Multi-temperature data warehousing lets businesses utilize capacity from larger disk drives without sacrificing performance.
by Paul A. Barsch
In the 1986 movie Ferris Bueller's Day Off, one of the main characters, Cameron Frye, has a father who keeps his Ferrari 250 GT in the garage
but never uses it. The Ferrari, of course, is a top-of-the-line automobile with enormous performance potential. However, Cameron's father isn't
taking advantage of what he has already paid for. Paying for something and not using it is a losing value proposition.
In a similar vein, with the advent of larger-capacity disk drives, many CIOs are paying for extra data warehouse storage; however, they are
unable to utilize the storage due to potential performance issues. Teradata has a solution to this conundrum that can enable your company to
utilize disk space you have already paid for, without sacrificing performance—multi-temperature data warehousing.
The performance/value conundrum
Many business and technology trends are driving changes in the way data is stored and accessed.

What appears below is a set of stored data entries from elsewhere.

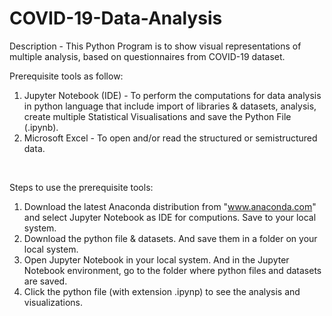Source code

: # COVID-19-Data-Analysis
Description - This Python Program is to show visual representations of multiple analysis, based on questionnaires from COVID-19 dataset.
<br/>

Prerequisite tools as follow:
1) Jupyter Notebook (IDE) - To perform the computations for data analysis in python language that include import of libraries & datasets, analysis, create multiple Statistical Visualisations and save the Python File (.ipynb).            
2) Microsoft Excel - To open and/or read the structured or semistructured data. 
<br/>

Steps to use the prerequisite tools:
1) Download the latest Anaconda distribution from "www.anaconda.com" and select Jupyter Notebook as IDE for computions. Save to your local system.
2) Download the python file & datasets. And save them in a folder on your local system.
3) Open Jupyter Notebook in your local system. And in the Jupyter Notebook environment, go to the folder where python files and datasets are saved.
4) Click the python file (with extension .ipynp) to see the analysis and visualizations.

From a technology perspective, for the past several years, enterprise class drives have doubled in capacity every 12 to 18 months. With future
drive capacities expected to continue growing, data warehousing systems will have far more usable storage than ever before. However, disk I/O
performance is increasing at a much slower rate, making it difficult for servers to adequately utilize this additional capacity without
incurring a performance penalty.
| enlarge |
|
Multi-temperature is a metaphor used to classify data based on frequency of access. The more frequently the data is
accessed, the hotter the data.
|
|
Regarding business trends, to equip and arm front-line employees to better serve customers and make faster decisions, companies are allowing
more users than ever to access the data warehouse. In many instances, front-line employees are accessing current data—for example, the last 90
days of a customer's history—while, simultaneously, back-office users such as marketing, sales and finance managers are accessing longer-term
historical data. Fulfilling the needs for both operational and strategic business users is driving the shift to active data warehousing.
Businesses are also finding value in storing and accessing historical data in the warehouse to improve decision support and customer service.

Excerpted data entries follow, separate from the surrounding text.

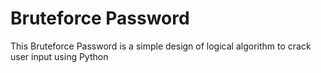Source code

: # Bruteforce Password
 
This Bruteforce Password is a simple design of logical algorithm to crack user input using Python
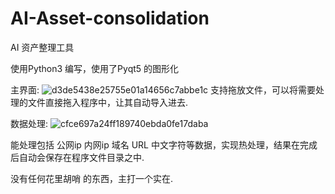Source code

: # AI-Asset-consolidation
AI 资产整理工具

使用Python3 编写，使用了Pyqt5 的图形化

主界面:
![d3de5438e25755e01a14656c7abbe1c](https://github.com/user-attachments/assets/e9fd0678-5b19-4b9a-a5ba-f506176b7c8c)
支持拖放文件，可以将需要处理的文件直接拖入程序中，让其自动导入进去.

数据处理:
![cfce697a24ff189740ebda0fe17daba](https://github.com/user-attachments/assets/9e4b24d2-cbc0-42c8-922c-a9620418d84c)

能处理包括 公网ip 内网ip 域名 URL 中文字符等数据，实现热处理，结果在完成后自动会保存在程序文件目录之中.

没有任何花里胡哨 的东西，主打一个实在.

In addition, regulatory and legal requirements such as Sarbanes-Oxley, Basel II and the European Union Data Retention Directive are causing
companies to keep years of historical data immediately accessible.
CIOs and IT executives are always on the lookout to do "more with less." Return on investment (ROI) has never been a higher priority, and IT
executives are continually demanding improved price/performance from technology.
Strategies to improve data warehouse price/performance
Because ROI is so important, it might be startling to discover many data warehouse vendors configure systems to populate only a small portion
of available disk space in order to keep data warehouse performance at optimum levels. In fact, as disk capacities have grown over the years
(from 36GB to 73GB to 146GB drives and beyond), some data warehouse vendors allow just a small percentage of a disk drive (less than 10%) to
be populated for fear of performance degradation.
The need to leave a majority of the disk space available to maintain performance is a data warehouse industry problem. Regardless of the
performance rationale, this unused capacity has been paid for by the customer—thereby creating a losing value proposition.
With the demand to keep more historical data in the data warehouse for better decision making and compliance purposes, a logical choice is to
load up the unused disk space with more data. While logical, this would not be a wise strategy. Why? It's plainly a matter of physics.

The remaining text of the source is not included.